_Instructions for the task_
Transcribe, without alteration, only the lines from the one containing "The pictures are" through the last line of the material, both ends included.
━━━━━ Data provided
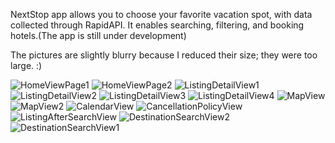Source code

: NextStop app allows you to choose your favorite vacation spot, with data collected through RapidAPI. It enables searching, filtering, and booking hotels.(The app is still under development)

The pictures are slightly blurry because I reduced their size; they were too large. :)

![HomeViewPage1](https://github.com/user-attachments/assets/bef28ae3-e761-4c59-9ed2-bf3d133ef055)
![HomeViewPage2](https://github.com/user-attachments/assets/34e74fbf-fa95-4fd4-a02f-501a4505fa47)
![ListingDetailView1](https://github.com/user-attachments/assets/abb1c79e-5f29-43d0-b572-2cf153ac254d)
![ListingDetailView2](https://github.com/user-attachments/assets/143736b2-f10d-4197-b03e-9162159c1c49)
![ListingDetailView3](https://github.com/user-attachments/assets/683f2f89-e8bd-459a-a487-1a0cc9d2ef24)
![ListingDetailView4](https://github.com/user-attachments/assets/dc040df1-a63e-4855-9c3f-413d6d0e5961)
![MapView](https://github.com/user-attachments/assets/b112889c-3294-455c-8cc1-5051b999032c)
![MapView2](https://github.com/user-attachments/assets/5abf6882-f8c3-4774-9de7-d23635ff1e25)
![CalendarView](https://github.com/user-attachments/assets/c195768a-b322-4c1e-a770-4358e1920cd9)
![CancellationPolicyView](https://github.com/user-attachments/assets/9281cf39-eaf8-4fe7-8ebe-dd9990ec4b28)
![ListingAfterSearchView](https://github.com/user-attachments/assets/277338e8-5c5a-4545-add9-0dc1146db58f)
![DestinationSearchView2](https://github.com/user-attachments/assets/a11207a6-af16-4391-836d-9cb120e06359)
![DestinationSearchView1](https://github.com/user-attachments/assets/985cb740-6110-4ea1-9c4b-566484907568)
━━━━━━━━━━
_Answer to this problem_
The pictures are slightly blurry because I reduced their size; they were too large. :)

![HomeViewPage1](https://github.com/user-attachments/assets/bef28ae3-e761-4c59-9ed2-bf3d133ef055)
![HomeViewPage2](https://github.com/user-attachments/assets/34e74fbf-fa95-4fd4-a02f-501a4505fa47)
![ListingDetailView1](https://github.com/user-attachments/assets/abb1c79e-5f29-43d0-b572-2cf153ac254d)
![ListingDetailView2](https://github.com/user-attachments/assets/143736b2-f10d-4197-b03e-9162159c1c49)
![ListingDetailView3](https://github.com/user-attachments/assets/683f2f89-e8bd-459a-a487-1a0cc9d2ef24)
![ListingDetailView4](https://github.com/user-attachments/assets/dc040df1-a63e-4855-9c3f-413d6d0e5961)
![MapView](https://github.com/user-attachments/assets/b112889c-3294-455c-8cc1-5051b999032c)
![MapView2](https://github.com/user-attachments/assets/5abf6882-f8c3-4774-9de7-d23635ff1e25)
![CalendarView](https://github.com/user-attachments/assets/c195768a-b322-4c1e-a770-4358e1920cd9)
![CancellationPolicyView](https://github.com/user-attachments/assets/9281cf39-eaf8-4fe7-8ebe-dd9990ec4b28)
![ListingAfterSearchView](https://github.com/user-attachments/assets/277338e8-5c5a-4545-add9-0dc1146db58f)
![DestinationSearchView2](https://github.com/user-attachments/assets/a11207a6-af16-4391-836d-9cb120e06359)
![DestinationSearchView1](https://github.com/user-attachments/assets/985cb740-6110-4ea1-9c4b-566484907568)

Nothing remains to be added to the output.